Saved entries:
----

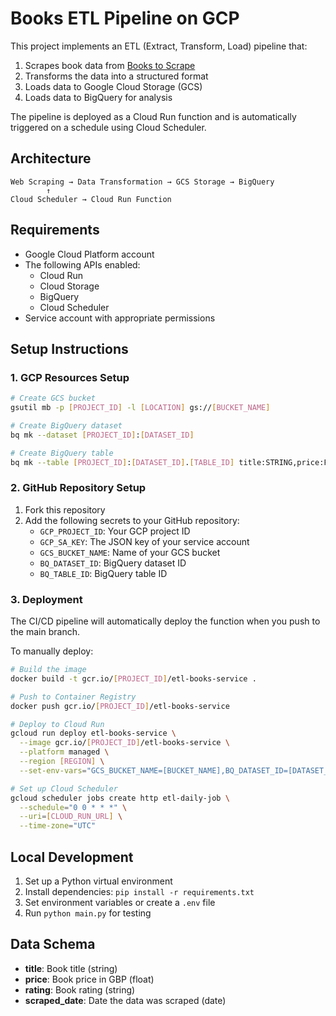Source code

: # Books ETL Pipeline on GCP

This project implements an ETL (Extract, Transform, Load) pipeline that:
1. Scrapes book data from [Books to Scrape](https://books.toscrape.com/)
2. Transforms the data into a structured format
3. Loads data to Google Cloud Storage (GCS)
4. Loads data to BigQuery for analysis

The pipeline is deployed as a Cloud Run function and is automatically triggered on a schedule using Cloud Scheduler.

## Architecture

```
Web Scraping → Data Transformation → GCS Storage → BigQuery
        ↑                                              
Cloud Scheduler → Cloud Run Function                   
```

## Requirements

- Google Cloud Platform account
- The following APIs enabled:
  - Cloud Run
  - Cloud Storage
  - BigQuery
  - Cloud Scheduler
- Service account with appropriate permissions

## Setup Instructions

### 1. GCP Resources Setup

```bash
# Create GCS bucket
gsutil mb -p [PROJECT_ID] -l [LOCATION] gs://[BUCKET_NAME]

# Create BigQuery dataset
bq mk --dataset [PROJECT_ID]:[DATASET_ID]

# Create BigQuery table
bq mk --table [PROJECT_ID]:[DATASET_ID].[TABLE_ID] title:STRING,price:FLOAT,rating:STRING,scraped_date:DATE
```

### 2. GitHub Repository Setup

1. Fork this repository
2. Add the following secrets to your GitHub repository:
   - `GCP_PROJECT_ID`: Your GCP project ID
   - `GCP_SA_KEY`: The JSON key of your service account
   - `GCS_BUCKET_NAME`: Name of your GCS bucket
   - `BQ_DATASET_ID`: BigQuery dataset ID
   - `BQ_TABLE_ID`: BigQuery table ID

### 3. Deployment

The CI/CD pipeline will automatically deploy the function when you push to the main branch.

To manually deploy:

```bash
# Build the image
docker build -t gcr.io/[PROJECT_ID]/etl-books-service .

# Push to Container Registry
docker push gcr.io/[PROJECT_ID]/etl-books-service

# Deploy to Cloud Run
gcloud run deploy etl-books-service \
  --image gcr.io/[PROJECT_ID]/etl-books-service \
  --platform managed \
  --region [REGION] \
  --set-env-vars="GCS_BUCKET_NAME=[BUCKET_NAME],BQ_DATASET_ID=[DATASET_ID],BQ_TABLE_ID=[TABLE_ID]"

# Set up Cloud Scheduler
gcloud scheduler jobs create http etl-daily-job \
  --schedule="0 0 * * *" \
  --uri=[CLOUD_RUN_URL] \
  --time-zone="UTC"
```

## Local Development

1. Set up a Python virtual environment
2. Install dependencies: `pip install -r requirements.txt`
3. Set environment variables or create a `.env` file
4. Run `python main.py` for testing

## Data Schema

- **title**: Book title (string)
- **price**: Book price in GBP (float)
- **rating**: Book rating (string)
- **scraped_date**: Date the data was scraped (date)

----

§ EXERCISE DESCRIPTION: Would you mind returning each entry above word for word, skipping the images?

§ RESPONSE BOX:
Source code

: # Books ETL Pipeline on GCP

This project implements an ETL (Extract, Transform, Load) pipeline that:
1. Scrapes book data from [Books to Scrape](https://books.toscrape.com/)
2. Transforms the data into a structured format
3. Loads data to Google Cloud Storage (GCS)
4. Loads data to BigQuery for analysis

The pipeline is deployed as a Cloud Run function and is automatically triggered on a schedule using Cloud Scheduler.

## Architecture

```
Web Scraping → Data Transformation → GCS Storage → BigQuery
        ↑                                              
Cloud Scheduler → Cloud Run Function                   
```

## Requirements

- Google Cloud Platform account
- The following APIs enabled:
  - Cloud Run
  - Cloud Storage
  - BigQuery
  - Cloud Scheduler
- Service account with appropriate permissions

## Setup Instructions

### 1. GCP Resources Setup

```bash
# Create GCS bucket
gsutil mb -p [PROJECT_ID] -l [LOCATION] gs://[BUCKET_NAME]

# Create BigQuery dataset
bq mk --dataset [PROJECT_ID]:[DATASET_ID]

# Create BigQuery table
bq mk --table [PROJECT_ID]:[DATASET_ID].[TABLE_ID] title:STRING,price:FLOAT,rating:STRING,scraped_date:DATE
```

### 2. GitHub Repository Setup

1. Fork this repository
2. Add the following secrets to your GitHub repository:
   - `GCP_PROJECT_ID`: Your GCP project ID
   - `GCP_SA_KEY`: The JSON key of your service account
   - `GCS_BUCKET_NAME`: Name of your GCS bucket
   - `BQ_DATASET_ID`: BigQuery dataset ID
   - `BQ_TABLE_ID`: BigQuery table ID

### 3. Deployment

The CI/CD pipeline will automatically deploy the function when you push to the main branch.

To manually deploy:

```bash
# Build the image
docker build -t gcr.io/[PROJECT_ID]/etl-books-service .

# Push to Container Registry
docker push gcr.io/[PROJECT_ID]/etl-books-service

# Deploy to Cloud Run
gcloud run deploy etl-books-service \
  --image gcr.io/[PROJECT_ID]/etl-books-service \
  --platform managed \
  --region [REGION] \
  --set-env-vars="GCS_BUCKET_NAME=[BUCKET_NAME],BQ_DATASET_ID=[DATASET_ID],BQ_TABLE_ID=[TABLE_ID]"

# Set up Cloud Scheduler
gcloud scheduler jobs create http etl-daily-job \
  --schedule="0 0 * * *" \
  --uri=[CLOUD_RUN_URL] \
  --time-zone="UTC"
```

## Local Development

1. Set up a Python virtual environment
2. Install dependencies: `pip install -r requirements.txt`
3. Set environment variables or create a `.env` file
4. Run `python main.py` for testing

## Data Schema

- **title**: Book title (string)
- **price**: Book price in GBP (float)
- **rating**: Book rating (string)
- **scraped_date**: Date the data was scraped (date)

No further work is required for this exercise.